$$2H_2 + O_2 → 2H_2O$$
From the equation, we can see that 2 moles of hydrogen react with 1 mole of oxygen to produce 2 moles of water.
First, we need to convert the given masses of oxygen and hydrogen to moles:
$$n_{O_2} = \frac{34 \text{ g}}{32 \text{ g/mol}} = 1.0625 \text{ mol}$$
$$n_{H_2} = \frac{6.0 \text{ g}}{2 \text{ g/mol}} = 3.0 \text{ mol}$$
Comparing the mole ratio of oxygen and hydrogen with the stoichiometric ratio, we can see that hydrogen is in excess. Therefore, we will use oxygen as the limiting reactant to calculate the amount of water produced.

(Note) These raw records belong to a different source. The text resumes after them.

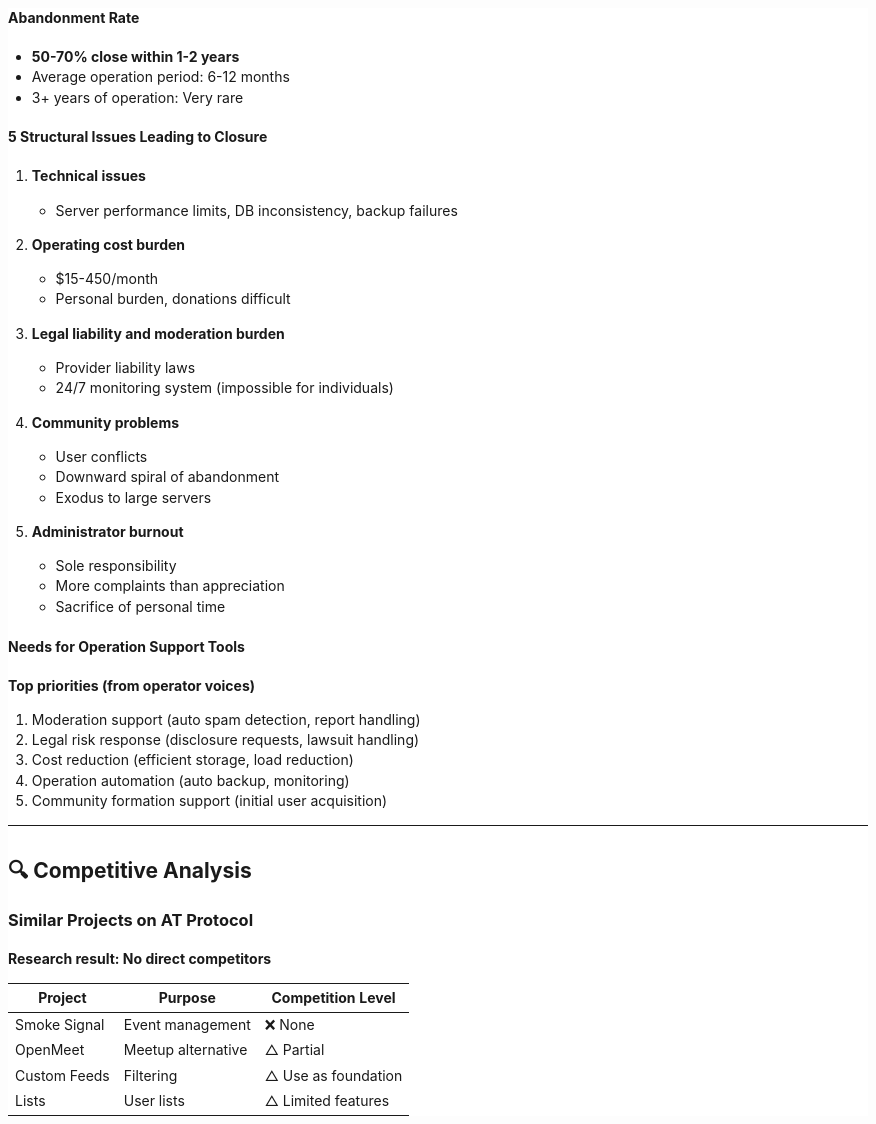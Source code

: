 #### Abandonment Rate
- **50-70% close within 1-2 years**
- Average operation period: 6-12 months
- 3+ years of operation: Very rare

#### 5 Structural Issues Leading to Closure

1. **Technical issues**
   - Server performance limits, DB inconsistency, backup failures

2. **Operating cost burden**
   - $15-450/month
   - Personal burden, donations difficult

3. **Legal liability and moderation burden**
   - Provider liability laws
   - 24/7 monitoring system (impossible for individuals)

4. **Community problems**
   - User conflicts
   - Downward spiral of abandonment
   - Exodus to large servers

5. **Administrator burnout**
   - Sole responsibility
   - More complaints than appreciation
   - Sacrifice of personal time

#### Needs for Operation Support Tools

**Top priorities (from operator voices)**
1. Moderation support (auto spam detection, report handling)
2. Legal risk response (disclosure requests, lawsuit handling)
3. Cost reduction (efficient storage, load reduction)
4. Operation automation (auto backup, monitoring)
5. Community formation support (initial user acquisition)

---

## 🔍 Competitive Analysis

### Similar Projects on AT Protocol

**Research result: No direct competitors**

| Project | Purpose | Competition Level |
|---------|---------|------------------|
| Smoke Signal | Event management | ❌ None |
| OpenMeet | Meetup alternative | △ Partial |
| Custom Feeds | Filtering | △ Use as foundation |
| Lists | User lists | △ Limited features |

$$n_{H_2O} = 2n_{O_2} = 2 \times 1.0625 \text{ mol} = 2.125 \text{ mol}$$
Now, we can convert the moles of water to liters using the ideal gas law at STP (standard temperature and pressure):
$$PV = nRT$$
At STP, the temperature is 273 K and the pressure is 1 atm. The ideal gas constant is R = 0.08206 L atm/mol K.

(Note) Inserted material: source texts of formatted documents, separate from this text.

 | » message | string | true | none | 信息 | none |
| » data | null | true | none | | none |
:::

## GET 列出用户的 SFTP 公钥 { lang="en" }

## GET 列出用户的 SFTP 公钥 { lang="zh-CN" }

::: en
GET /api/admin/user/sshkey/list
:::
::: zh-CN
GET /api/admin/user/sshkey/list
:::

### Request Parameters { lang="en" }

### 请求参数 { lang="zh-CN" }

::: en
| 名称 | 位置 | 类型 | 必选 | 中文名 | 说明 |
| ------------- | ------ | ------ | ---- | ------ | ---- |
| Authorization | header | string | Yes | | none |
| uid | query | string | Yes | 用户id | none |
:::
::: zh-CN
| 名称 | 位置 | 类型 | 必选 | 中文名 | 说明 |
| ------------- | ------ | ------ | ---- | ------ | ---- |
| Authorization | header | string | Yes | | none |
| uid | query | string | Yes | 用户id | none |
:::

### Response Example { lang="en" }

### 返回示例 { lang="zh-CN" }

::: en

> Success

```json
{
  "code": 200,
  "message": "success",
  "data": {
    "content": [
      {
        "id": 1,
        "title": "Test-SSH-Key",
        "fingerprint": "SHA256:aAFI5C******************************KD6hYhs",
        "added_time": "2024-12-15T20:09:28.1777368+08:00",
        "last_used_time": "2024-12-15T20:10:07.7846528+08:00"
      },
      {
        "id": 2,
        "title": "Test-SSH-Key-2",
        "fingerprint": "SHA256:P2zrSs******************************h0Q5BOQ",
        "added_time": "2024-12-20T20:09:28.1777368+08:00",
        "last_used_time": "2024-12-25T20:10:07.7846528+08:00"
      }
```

$$V_{H_2O} = \frac{n_{H_2O}RT}{P} = \frac{2.125 \text{ mol} \times 0.08206 \text{ L atm/mol K} \times 273 \text{ K}}{1 \text{ atm}}$$
$$V_{H_2O} = 48.6 \text{ L}$$
Therefore, 34 grams of oxygen gas and 6.0 grams of hydrogen at STP can produce 48.6 liters of water.